Goal of the exercise
In the material below, identify each line bearing the word "object". Reproduce those lines.

Recorded information

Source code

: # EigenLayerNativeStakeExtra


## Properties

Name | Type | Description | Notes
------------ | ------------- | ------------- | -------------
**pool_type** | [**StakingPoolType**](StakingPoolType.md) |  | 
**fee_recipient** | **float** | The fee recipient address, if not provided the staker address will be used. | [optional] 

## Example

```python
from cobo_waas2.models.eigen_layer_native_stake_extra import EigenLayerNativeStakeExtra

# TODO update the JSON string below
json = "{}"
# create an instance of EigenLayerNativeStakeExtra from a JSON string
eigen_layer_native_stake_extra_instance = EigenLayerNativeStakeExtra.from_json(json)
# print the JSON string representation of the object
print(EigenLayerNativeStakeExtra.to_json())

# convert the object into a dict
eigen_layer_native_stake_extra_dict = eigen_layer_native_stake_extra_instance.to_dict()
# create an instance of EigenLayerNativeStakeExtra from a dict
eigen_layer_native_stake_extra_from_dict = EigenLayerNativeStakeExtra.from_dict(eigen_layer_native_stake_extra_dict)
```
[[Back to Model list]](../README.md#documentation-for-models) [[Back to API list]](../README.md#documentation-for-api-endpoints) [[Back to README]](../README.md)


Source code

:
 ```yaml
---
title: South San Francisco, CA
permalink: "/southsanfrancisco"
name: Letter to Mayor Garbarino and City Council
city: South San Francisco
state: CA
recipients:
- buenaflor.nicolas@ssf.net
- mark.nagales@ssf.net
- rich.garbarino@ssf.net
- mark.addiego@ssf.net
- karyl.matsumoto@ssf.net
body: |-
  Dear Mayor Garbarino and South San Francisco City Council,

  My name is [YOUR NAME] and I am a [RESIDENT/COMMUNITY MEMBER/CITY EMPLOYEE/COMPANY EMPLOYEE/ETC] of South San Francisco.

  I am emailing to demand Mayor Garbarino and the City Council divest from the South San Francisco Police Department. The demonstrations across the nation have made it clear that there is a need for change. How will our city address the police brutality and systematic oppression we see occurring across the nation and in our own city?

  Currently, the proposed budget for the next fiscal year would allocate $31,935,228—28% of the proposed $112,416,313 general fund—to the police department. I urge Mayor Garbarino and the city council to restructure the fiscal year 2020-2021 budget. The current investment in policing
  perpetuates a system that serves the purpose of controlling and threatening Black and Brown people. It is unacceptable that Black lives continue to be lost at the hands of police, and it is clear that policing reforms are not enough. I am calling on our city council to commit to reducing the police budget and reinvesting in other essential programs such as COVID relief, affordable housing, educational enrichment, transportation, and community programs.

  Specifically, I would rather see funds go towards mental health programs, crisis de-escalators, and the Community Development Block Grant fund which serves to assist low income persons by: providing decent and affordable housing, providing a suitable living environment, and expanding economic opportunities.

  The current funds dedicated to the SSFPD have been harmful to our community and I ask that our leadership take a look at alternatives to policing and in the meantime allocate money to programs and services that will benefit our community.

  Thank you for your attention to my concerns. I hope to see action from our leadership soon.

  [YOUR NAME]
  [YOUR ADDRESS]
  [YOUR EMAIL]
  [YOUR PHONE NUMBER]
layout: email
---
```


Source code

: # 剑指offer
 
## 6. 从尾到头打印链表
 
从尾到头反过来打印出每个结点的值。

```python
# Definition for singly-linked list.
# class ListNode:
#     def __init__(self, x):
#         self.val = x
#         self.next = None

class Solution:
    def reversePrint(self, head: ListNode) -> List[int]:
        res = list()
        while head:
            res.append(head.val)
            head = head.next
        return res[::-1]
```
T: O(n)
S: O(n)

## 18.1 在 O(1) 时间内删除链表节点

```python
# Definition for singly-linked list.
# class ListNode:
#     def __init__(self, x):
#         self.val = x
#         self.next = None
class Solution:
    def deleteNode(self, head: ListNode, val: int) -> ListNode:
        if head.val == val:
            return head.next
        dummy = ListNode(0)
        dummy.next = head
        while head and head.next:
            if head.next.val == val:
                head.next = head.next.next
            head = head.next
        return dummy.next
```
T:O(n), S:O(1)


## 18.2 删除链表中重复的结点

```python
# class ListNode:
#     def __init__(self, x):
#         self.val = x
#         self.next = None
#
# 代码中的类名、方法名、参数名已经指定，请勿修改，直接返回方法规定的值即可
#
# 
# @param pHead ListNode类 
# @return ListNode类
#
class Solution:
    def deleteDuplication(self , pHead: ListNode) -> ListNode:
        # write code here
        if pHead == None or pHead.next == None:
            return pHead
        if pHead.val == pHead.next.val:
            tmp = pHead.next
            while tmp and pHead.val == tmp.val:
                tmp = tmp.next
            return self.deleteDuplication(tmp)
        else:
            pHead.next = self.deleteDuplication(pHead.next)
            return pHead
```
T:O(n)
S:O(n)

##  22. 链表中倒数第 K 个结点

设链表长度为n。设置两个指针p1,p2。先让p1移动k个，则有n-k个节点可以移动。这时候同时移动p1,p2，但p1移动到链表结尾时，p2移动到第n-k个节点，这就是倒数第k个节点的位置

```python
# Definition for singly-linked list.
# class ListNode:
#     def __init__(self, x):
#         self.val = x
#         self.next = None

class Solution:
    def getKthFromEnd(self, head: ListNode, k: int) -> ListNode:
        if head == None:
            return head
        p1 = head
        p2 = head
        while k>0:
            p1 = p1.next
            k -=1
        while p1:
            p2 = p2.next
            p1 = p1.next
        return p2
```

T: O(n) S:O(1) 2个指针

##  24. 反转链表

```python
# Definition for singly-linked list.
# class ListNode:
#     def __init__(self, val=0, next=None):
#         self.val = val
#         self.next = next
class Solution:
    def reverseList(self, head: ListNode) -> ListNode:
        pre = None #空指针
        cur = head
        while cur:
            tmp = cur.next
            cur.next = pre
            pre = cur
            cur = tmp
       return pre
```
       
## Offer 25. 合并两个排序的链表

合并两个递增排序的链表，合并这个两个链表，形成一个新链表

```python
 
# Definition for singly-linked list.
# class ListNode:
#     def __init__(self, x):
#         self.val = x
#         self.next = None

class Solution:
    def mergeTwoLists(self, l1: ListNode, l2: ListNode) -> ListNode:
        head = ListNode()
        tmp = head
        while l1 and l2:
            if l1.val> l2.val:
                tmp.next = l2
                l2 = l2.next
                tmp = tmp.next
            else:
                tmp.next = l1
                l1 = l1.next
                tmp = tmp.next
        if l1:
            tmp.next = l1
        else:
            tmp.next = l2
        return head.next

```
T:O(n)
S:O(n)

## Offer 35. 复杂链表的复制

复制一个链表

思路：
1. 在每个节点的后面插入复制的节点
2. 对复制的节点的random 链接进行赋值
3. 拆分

Solution for this task
# print the JSON string representation of the object
# convert the object into a dict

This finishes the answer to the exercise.